Things become less conventional when we glimpse Grit Kallin-Fischer lying on her back, one arm languidly draped over the other. With her short hair, short minidress, and cigarette burning between her fingers, she fully embodies the archetype of the New Woman, an exemplar of both independence and resistance.
Grit Kallin-Fischer, Selbstporträt mit Zigarette, 1928, Bauhaus-Archiv Berlin.
Then there are the more bizarre shots involving reflections and distortions: Brandt’s warped image duplicated in metal spheres; Ise Gropius’ profile reproduced in a tapering row of mirrors; Florence Henri’s black-clad top half staring back at her through the looking glass.
Marianne Brandt, Selbstporträt mit Kamera im Atelier in der Kugel gespiegelt, Bauhaus Dessau, 1928-1929, Bauhaus-Archiv Berlin. Credit: VG Bild-Kunst, Bonn 2026
In another section we find more portraits, this time of friends, colleagues and partners. There are intimate close-ups of men asleep, their vulnerability accentuated by soft lighting and the camera looking down on them from above. Happy women’s faces are captured from below. The grimy and bedraggled Bauhaus cleaner looks like she works in a mine rather than a school. A caption informs us that, in Walter Peterhans’ classes, students were taught to meticulously arrange their still lifes and tease out the textures of the hair, skin and clothing of their models, even the textiles of the furniture they sat on or reclined against. Exhibits bear this out: in Ivana Meller-Tomljenović’s 1930 image of a woman in a chair, the light sharpens the subject’s cheekbones, filters through the lines of her skirt and makes her halter-neck top shimmer.
Some portraits feel too staged and too stylised, particularly those of dancers at rest, grandmothers in their finery and a pensive Bertolt Brecht. More interesting are the photographs from the large section ‘People and Places’. Here we glimpse photographs taken on the move and off the cuff, both at home and in far-flung locations. Many of the individuals in the pictures don’t even know that a Leica is trained on them. Children play in the street in Chicago. Berlin football fans without tickets furtively watch a match at a distance through cracks in a fence.

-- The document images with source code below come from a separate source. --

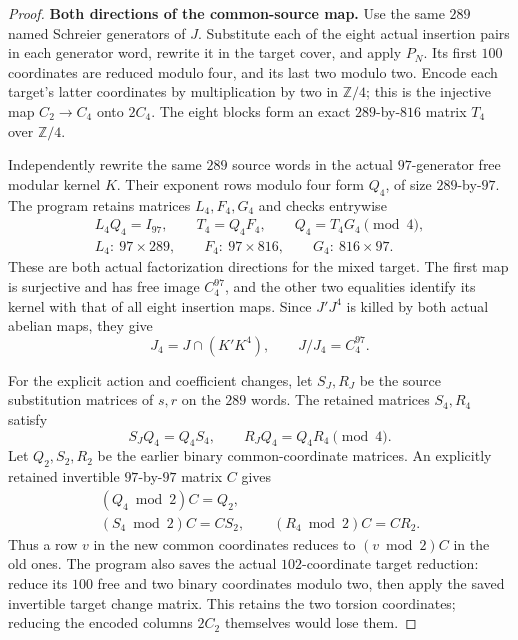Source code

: \begin{proof}
\par\medskip\noindent\textbf{Both directions of the common-source map.}\quad
Use the same $289$ named Schreier generators of $J$.  Substitute
each of the eight actual insertion pairs in each generator word,
rewrite it in the target cover, and apply $P_N$.
Its first $100$ coordinates are reduced modulo four, and its
last two modulo two.  Encode each target's latter coordinates
by multiplication by two in $\mathbb Z/4$; this is the injective
map $C_2\to C_4$ onto $2C_4$.  The eight blocks form an exact
$289$-by-$816$ matrix $T_4$ over $\mathbb Z/4$.

Independently rewrite the same $289$ source words in the actual
$97$-generator free modular kernel $K$.  Their exponent rows
modulo four form $Q_4$, of size $289$-by-$97$.
The program retains matrices $L_4,F_4,G_4$ and checks entrywise
\[
 \begin{gathered}
 L_4Q_4=I_{97},\qquad T_4=Q_4F_4,\qquad Q_4=T_4G_4\pmod4,\\
 L_4:\ 97\times289,\qquad
 F_4:\ 97\times816,\qquad G_4:\ 816\times97.
 \end{gathered}                                                   \tag{CF4.8}
\]
These are both actual factorization directions for the mixed
target.  The first map is surjective and has free image
$C_4^{97}$, and the other two equalities identify its kernel with
that of all eight insertion maps.  Since $J'J^4$ is killed by
both actual abelian maps, they give
\[
                   J_4=J\cap(K'K^4),\qquad J/J_4=C_4^{97}.
                                                               \tag{CF4.9}
\]

For the explicit action and coefficient changes, let $S_J,R_J$
be the source substitution matrices of $s,r$ on the $289$ words.
The retained matrices $S_4,R_4$ satisfy
\[
 S_JQ_4=Q_4S_4,\qquad R_JQ_4=Q_4R_4\pmod4.
                                                               \tag{CF4.10}
\]
Let $Q_2,S_2,R_2$ be the earlier binary common-coordinate matrices.
An explicitly retained invertible $97$-by-$97$ matrix $C$ gives
\[
 \begin{gathered}
 (Q_4\bmod2)C=Q_2,\\
 (S_4\bmod2)C=CS_2,\qquad
 (R_4\bmod2)C=CR_2.
 \end{gathered}                                                   \tag{CF4.11}
\]
Thus a row $v$ in the new common coordinates reduces to
$(v\bmod2)C$ in the old ones.  The program also saves the actual
$102$-coordinate target reduction: reduce its $100$ free and two
binary coordinates modulo two, then apply the saved invertible
target change matrix.  This retains the two torsion coordinates;
reducing the encoded columns $2C_2$ themselves would lose them.


\end{proof}
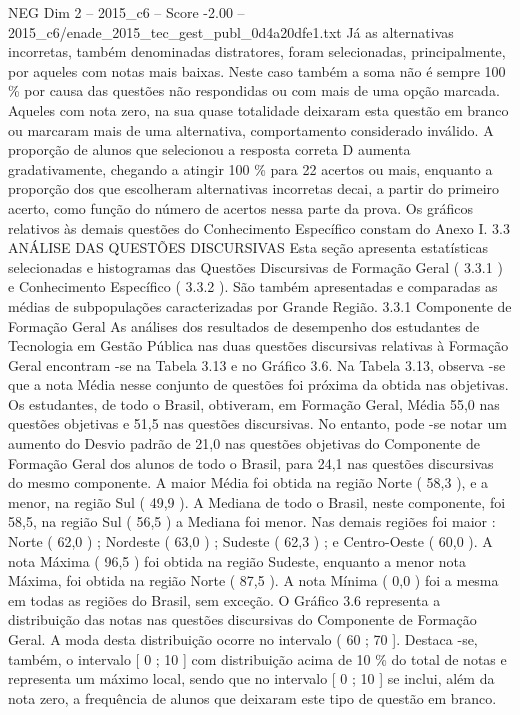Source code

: \begin{textsample}{NEG Dim 2 – 2015\_c6 – Score -2.00 – 2015\_c6/enade\_2015\_tec\_gest\_publ\_0d4a20dfe1.txt}
Já as alternativas incorretas, também denominadas distratores, foram selecionadas, principalmente, por aqueles com notas mais baixas.
Neste caso também a soma não é sempre 100 \% por causa das questões não respondidas ou com mais de uma opção marcada.
Aqueles com nota zero, na sua quase totalidade deixaram esta questão em branco ou marcaram mais de uma alternativa, comportamento considerado inválido.
A proporção de alunos que selecionou a resposta correta D aumenta gradativamente, chegando a atingir 100 \% para 22 acertos ou mais, enquanto a proporção dos que escolheram alternativas incorretas decai, a partir do primeiro acerto, como função do número de acertos nessa parte da prova.
Os gráficos relativos às demais questões do Conhecimento Específico constam do Anexo I. 3.3 ANÁLISE DAS QUESTÕES DISCURSIVAS Esta seção apresenta estatísticas selecionadas e histogramas das Questões Discursivas de Formação Geral ( 3.3.1 ) e Conhecimento Específico ( 3.3.2 ).
São também apresentadas e comparadas as médias de subpopulações caracterizadas por Grande Região. 3.3.1 Componente de Formação Geral As análises dos resultados de desempenho dos estudantes de Tecnologia em Gestão Pública nas duas questões discursivas relativas à Formação Geral encontram -se na Tabela 3.13 e no Gráfico 3.6.
Na Tabela 3.13, observa -se que a nota Média nesse conjunto de questões foi próxima da obtida nas objetivas.
Os estudantes, de todo o Brasil, obtiveram, em Formação Geral, Média 55,0 nas questões objetivas e 51,5 nas questões discursivas.
No entanto, pode -se notar um aumento do Desvio padrão de 21,0 nas questões objetivas do Componente de Formação Geral dos alunos de todo o Brasil, para 24,1 nas questões discursivas do mesmo componente.
A maior Média foi obtida na região Norte ( 58,3 ), e a menor, na região Sul ( 49,9 ).
A Mediana de todo o Brasil, neste componente, foi 58,5, na região Sul ( 56,5 ) a Mediana foi menor.
Nas demais regiões foi maior : Norte ( 62,0 ) ; Nordeste ( 63,0 ) ; Sudeste ( 62,3 ) ; e Centro-Oeste ( 60,0 ).
A nota Máxima ( 96,5 ) foi obtida na região Sudeste, enquanto a menor nota Máxima, foi obtida na região Norte ( 87,5 ).
A nota Mínima ( 0,0 ) foi a mesma em todas as regiões do Brasil, sem exceção.
O Gráfico 3.6 representa a distribuição das notas nas questões discursivas do Componente de Formação Geral.
A moda desta distribuição ocorre no intervalo ( 60 ; 70 ].
Destaca -se, também, o intervalo [ 0 ; 10 ] com distribuição acima de 10 \% do total de notas e representa um máximo local, sendo que no intervalo [ 0 ; 10 ] se inclui, além da nota zero, a frequência de alunos que deixaram este tipo de questão em branco.

\end{textsample}
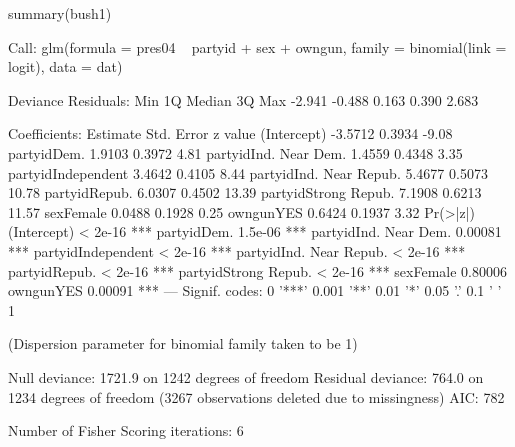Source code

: \begin{Schunk}
\begin{Sinput}
 summary(bush1)
\end{Sinput}
\begin{Soutput}
Call:
glm(formula = pres04 ~ partyid + sex + owngun, family = binomial(link = logit), 
    data = dat)

Deviance Residuals: 
   Min      1Q  Median      3Q     Max  
-2.941  -0.488   0.163   0.390   2.683  

Coefficients:
                        Estimate Std. Error z value
(Intercept)              -3.5712     0.3934   -9.08
partyidDem.               1.9103     0.3972    4.81
partyidInd. Near Dem.     1.4559     0.4348    3.35
partyidIndependent        3.4642     0.4105    8.44
partyidInd. Near Repub.   5.4677     0.5073   10.78
partyidRepub.             6.0307     0.4502   13.39
partyidStrong Repub.      7.1908     0.6213   11.57
sexFemale                 0.0488     0.1928    0.25
owngunYES                 0.6424     0.1937    3.32
                        Pr(>|z|)    
(Intercept)              < 2e-16 ***
partyidDem.              1.5e-06 ***
partyidInd. Near Dem.    0.00081 ***
partyidIndependent       < 2e-16 ***
partyidInd. Near Repub.  < 2e-16 ***
partyidRepub.            < 2e-16 ***
partyidStrong Repub.     < 2e-16 ***
sexFemale                0.80006    
owngunYES                0.00091 ***
---
Signif. codes:  0 '***' 0.001 '**' 0.01 '*' 0.05 '.' 0.1 ' ' 1 

(Dispersion parameter for binomial family taken to be 1)

    Null deviance: 1721.9  on 1242  degrees of freedom
Residual deviance:  764.0  on 1234  degrees of freedom
  (3267 observations deleted due to missingness)
AIC: 782

Number of Fisher Scoring iterations: 6
\end{Soutput}
\end{Schunk}
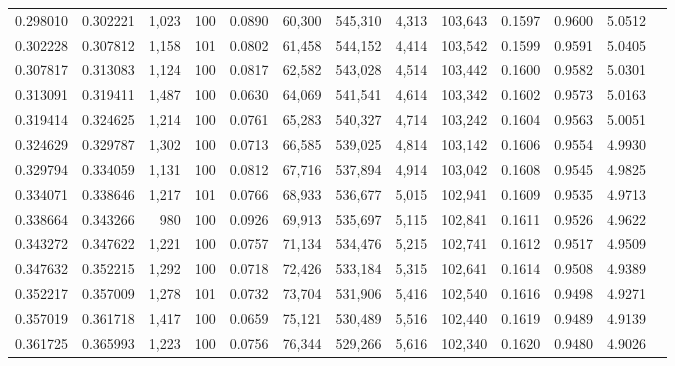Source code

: \begin{tabular}{rrrrrrrrrrrrr}
0.298010 & 0.302221 & 1,023 & 100 &                                     0.0890 &  60,300 & 545,310 &   4,313 & 103,643 & 0.1597 & 0.9600 & 5.0512 \\
0.302228 & 0.307812 & 1,158 & 101 &                                     0.0802 &  61,458 & 544,152 &   4,414 & 103,542 & 0.1599 & 0.9591 & 5.0405 \\
0.307817 & 0.313083 & 1,124 & 100 &                                     0.0817 &  62,582 & 543,028 &   4,514 & 103,442 & 0.1600 & 0.9582 & 5.0301 \\
0.313091 & 0.319411 & 1,487 & 100 &                                     0.0630 &  64,069 & 541,541 &   4,614 & 103,342 & 0.1602 & 0.9573 & 5.0163 \\
0.319414 & 0.324625 & 1,214 & 100 &                                     0.0761 &  65,283 & 540,327 &   4,714 & 103,242 & 0.1604 & 0.9563 & 5.0051 \\
0.324629 & 0.329787 & 1,302 & 100 &                                     0.0713 &  66,585 & 539,025 &   4,814 & 103,142 & 0.1606 & 0.9554 & 4.9930 \\
0.329794 & 0.334059 & 1,131 & 100 &                                     0.0812 &  67,716 & 537,894 &   4,914 & 103,042 & 0.1608 & 0.9545 & 4.9825 \\
0.334071 & 0.338646 & 1,217 & 101 &                                     0.0766 &  68,933 & 536,677 &   5,015 & 102,941 & 0.1609 & 0.9535 & 4.9713 \\
0.338664 & 0.343266 &   980 & 100 &                                     0.0926 &  69,913 & 535,697 &   5,115 & 102,841 & 0.1611 & 0.9526 & 4.9622 \\
0.343272 & 0.347622 & 1,221 & 100 &                                     0.0757 &  71,134 & 534,476 &   5,215 & 102,741 & 0.1612 & 0.9517 & 4.9509 \\
0.347632 & 0.352215 & 1,292 & 100 &                                     0.0718 &  72,426 & 533,184 &   5,315 & 102,641 & 0.1614 & 0.9508 & 4.9389 \\
0.352217 & 0.357009 & 1,278 & 101 &                                     0.0732 &  73,704 & 531,906 &   5,416 & 102,540 & 0.1616 & 0.9498 & 4.9271 \\
0.357019 & 0.361718 & 1,417 & 100 &                                     0.0659 &  75,121 & 530,489 &   5,516 & 102,440 & 0.1619 & 0.9489 & 4.9139 \\
0.361725 & 0.365993 & 1,223 & 100 &                                     0.0756 &  76,344 & 529,266 &   5,616 & 102,340 & 0.1620 & 0.9480 & 4.9026 \\

\end{tabular}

Two Berlin images present descents to different destinations: in one, bathers walk down steps in monochrome sunshine to Wannsee’s open-air lido; in the other, children reach the halfway point of the staircase at the eerily deserted Neukölln U-Bahn station.
Elsa Thiemann, Berlin, die große Treppe im Freibad Wannsee, 1950er-Jahre, Bauhaus-Archiv Berlin. Credit: Margot Schmidt
Elsa Thiemann, Berlin, Kinder am U-Bahneingang in Neukölln, 1950er-Jahre, Bauhaus-Archiv Berlin. Credit: Margot Schmidt
Back above ground there are bustling street scenes in Paris and shots of rural life in South America. All these photographs are refreshing. They exude vitality and spontaneity. We sense that each photographer enjoyed taking them under these circumstances and on her own terms: no constrained studio shots, no fastidiously put-together compositions, no rigid rules.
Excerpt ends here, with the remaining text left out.